Segundo informações oficiais, a Alfândega descobriu esta remessa de maconha avaliada em 33 milhões de pesos no banco de trás de um carro, no Ponte Internacional Tancredo Neves, na Tríplice Fronteira. O fato aconteceu quando um homem tentava levar mais de 200 quilos de maconha escondidos no banco traseiro de um carro Mercedes Benz, modelo C40, de Ciudad del Este, no Paraguai.
No meio do habitual controlo efectuado pela Alfândega no local, a Cachorro Floky Ele marcou o veículo e, junto com seu instrutor e agentes especializados, foi confirmada a presença de drogas por meio do scanner. Acredita-se que o destino final da droga seja a Província de Buenos Aires. O motorista foi detido e mantido incomunicável por ordem do juiz federal de Eldorado, juiz Miguel Ángel Guerrero.
No momento em que Floky realizava as verificações, seu comportamento mudou repentinamente e ele agiu de maneira compatível com a presença de narcóticos ou moeda estrangeira (veja o vídeo). Foi lá que o pessoal da agência procedeu à inspeção por meio de Usando o scanner e isso gerou imagens suspeitas.



Os Inspetores aduaneiros Eles identificaram as áreas do carro onde estavam escondendo a carga, desmontaram as áreas marcadas e encontraram a maior parte no banco traseiro, que tinha um fundo falso onde estavam escondidos os pacotes de maconha.
No total, havia 41,765 quilos de maconha, de acordo com os resultados dos narcotestes realizados por agentes especializados da Direção Geral das Alfândegas.
O motorista é argentino, mora na cidade de Montecarlo, a 125 quilômetros da fronteira, e o carro tinha placa argentina.

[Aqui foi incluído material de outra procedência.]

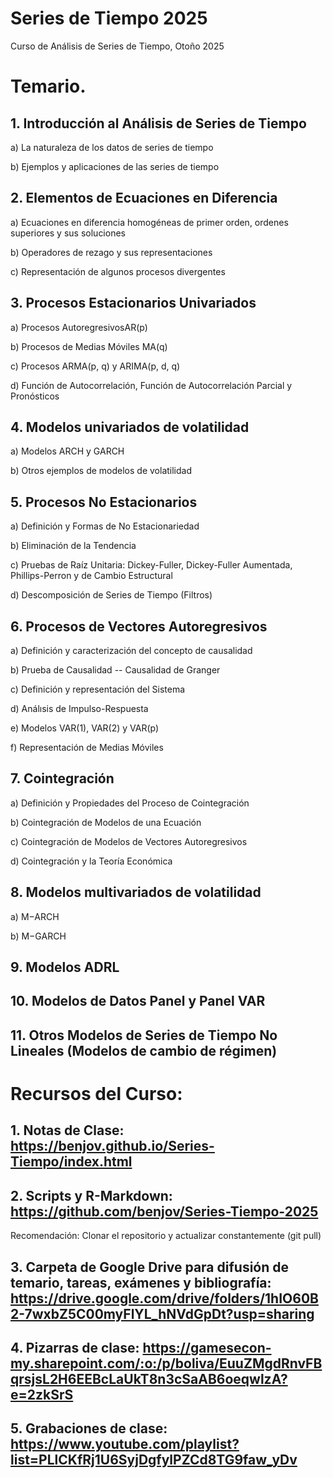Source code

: # Series de Tiempo 2025
Curso de Análisis de Series de Tiempo, Otoño 2025

# Temario.

## 1. Introducción al Análisis de Series de Tiempo

a) La naturaleza de los datos de series de tiempo

b) Ejemplos y aplicaciones de las series de tiempo

## 2. Elementos de Ecuaciones en Diferencia

a) Ecuaciones en diferencia homogéneas de primer orden, ordenes superiores y sus soluciones

b) Operadores de rezago y sus representaciones

c)  Representación de algunos procesos divergentes

## 3. Procesos Estacionarios Univariados

a) Procesos AutoregresivosAR(p)

b) Procesos de Medias Móviles MA(q)

c) Procesos ARMA(p, q) y ARIMA(p, d, q)

d) Función de Autocorrelación, Función de Autocorrelación Parcial y Pronósticos

## 4. Modelos univariados de volatilidad

a) Modelos ARCH y GARCH

b) Otros ejemplos de modelos de volatilidad

## 5. Procesos No Estacionarios

a) Definición y Formas de No Estacionariedad

b) Eliminación de la Tendencia

c) Pruebas de Raíz Unitaria: Dickey-Fuller, Dickey-Fuller Aumentada, Phillips-Perron y de Cambio Estructural

d) Descomposición de Series de Tiempo (Filtros)

## 6. Procesos de Vectores Autoregresivos

a) Definición y caracterización del concepto de causalidad

b) Prueba de Causalidad --  Causalidad de Granger

c) Definición y representación del Sistema

d) Análısis de Impulso-Respuesta

e) Modelos VAR(1), VAR(2) y VAR(p)

f) Representación de Medias Móviles

## 7. Cointegración

a) Definición y Propiedades del Proceso de Cointegración

b) Cointegración de Modelos de una Ecuación

c) Cointegración de Modelos de Vectores Autoregresivos

d) Cointegración y la Teoría Económica

## 8. Modelos multivariados de volatilidad 

a) M−ARCH

b) M−GARCH

## 9. Modelos ADRL

## 10. Modelos de Datos Panel y Panel VAR

## 11. Otros Modelos de Series de Tiempo No Lineales (Modelos de cambio de régimen) 

# Recursos del Curso:

## 1. Notas de Clase: https://benjov.github.io/Series-Tiempo/index.html

## 2. Scripts y R-Markdown: https://github.com/benjov/Series-Tiempo-2025
Recomendación: Clonar el repositorio y actualizar constantemente (git pull)

## 3. Carpeta de Google Drive para difusión de temario, tareas, exámenes y bibliografía: https://drive.google.com/drive/folders/1hIO60B2-7wxbZ5C00myFlYL_hNVdGpDt?usp=sharing

## 4. Pizarras de clase: https://gamesecon-my.sharepoint.com/:o:/p/boliva/EuuZMgdRnvFBqrsjsL2H6EEBcLaUkT8n3cSaAB6oeqwlzA?e=2zkSrS

## 5. Grabaciones de clase: https://www.youtube.com/playlist?list=PLlCKfRj1U6SyjDgfylPZCd8TG9faw_yDv

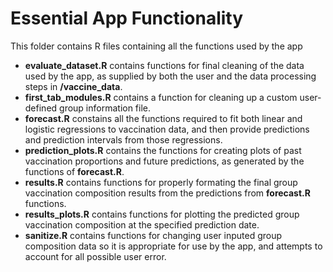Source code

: # Essential App Functionality
This folder contains R files containing all the functions used by the app
* **evaluate_dataset.R** contains functions for final cleaning of the data used by the app, as supplied by both the user and the data processing steps in **/vaccine_data**.
* **first_tab_modules.R** contains a function for cleaning up a custom user-defined group information file.
* **forecast.R** constains all the functions required to fit both linear and logistic regressions to vaccination data, and then provide predictions and prediction intervals from those regressions.
* **prediction_plots.R** contains the functions for creating plots of past vaccination proportions and future predictions, as generated by the functions of **forecast.R**.
* **results.R** contains functions for properly formating the final group vaccination composition results from the predictions from **forecast.R** functions.
* **results_plots.R** contains functions for plotting the predicted group vaccination composition at the specified prediction date.
* **sanitize.R** contains functions for changing user inputed group composition data so it is appropriate for use by the app, and attempts to account for all possible user error.
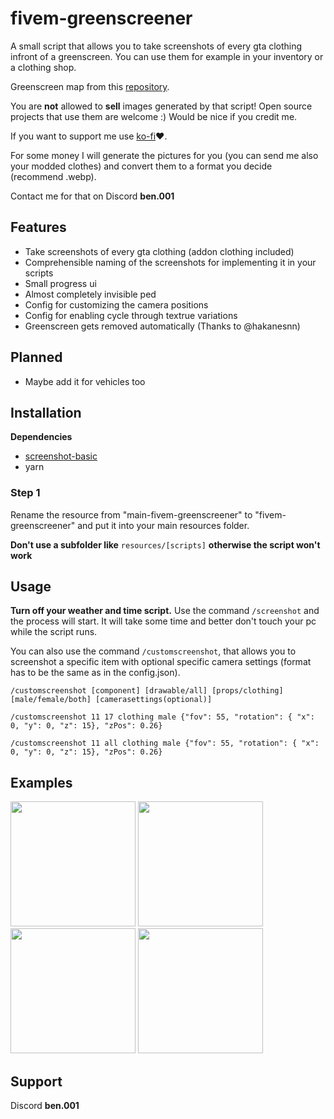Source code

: # fivem-greenscreener
A small script that allows you to take screenshots of every gta clothing infront of a greenscreen.
You can use them for example in your inventory or a clothing shop.

Greenscreen map from this [repository](https://github.com/Stuyk/altv-greenscreener).

You are **not** allowed to **sell** images generated by that script! Open source projects that use them are welcome :) Would be nice if you credit me.

If you want to support me use [ko-fi](https://ko-fi.com/bentix)❤️​.

For some money I will generate the pictures for you (you can send me also your modded clothes) and convert them to a format you decide (recommend .webp).

Contact me for that on Discord **ben.001**

## Features
- Take screenshots of every gta clothing (addon clothing included)
- Comprehensible naming of the screenshots for implementing it in your scripts
- Small progress ui
- Almost completely invisible ped
- Config for customizing the camera positions
- Config for enabling cycle through textrue variations
- Greenscreen gets removed automatically (Thanks to @hakanesnn)

## Planned
- Maybe add it for vehicles too

## Installation
**Dependencies**
- [screenshot-basic](https://github.com/citizenfx/screenshot-basic)
- yarn

### Step 1
Rename the resource from "main-fivem-greenscreener" to "fivem-greenscreener" and put it into your main resources folder.

**Don't use a subfolder like** `resources/[scripts]` **otherwise the script won't work**

## Usage
**Turn off your weather and time script.**
Use the command `/screenshot` and the process will start.
It will take some time and better don't touch your pc while the script runs.

You can also use the command `/customscreenshot`, that allows you to screenshot a specific item with optional specific camera settings (format has to be the same as in the config.json).

`/customscreenshot [component] [drawable/all] [props/clothing] [male/female/both] [camerasettings(optional)]`

`/customscreenshot 11 17 clothing male {"fov": 55, "rotation": { "x": 0, "y": 0, "z": 15}, "zPos": 0.26}`

`/customscreenshot 11 all clothing male {"fov": 55, "rotation": { "x": 0, "y": 0, "z": 15}, "zPos": 0.26}`

## Examples
<img src="https://i.imgur.com/2WJyGgy.png" width="200"> <img src="https://i.imgur.com/aAQwU4d.png" width="200">
<img src="https://i.imgur.com/EqY5Inu.png" width="200"> <img src="https://i.imgur.com/ctTF9M9.png" width="200">

## Support
Discord **ben.001**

Segundo a Alfândega, o detido poderá ser condenado a até 12 anos de prisão, nos termos do artigo 866 do Código Aduaneiro.
Recorde-se que a Alfândega desempenha um papel central na segurança e facilitação do comércio global, visando proteger a cadeia logística internacional e melhorar o comércio exterior. Para cumprir sua finalidade, a entidade utiliza métodos de controle não invasivos, incluindo cães farejadores de drogas.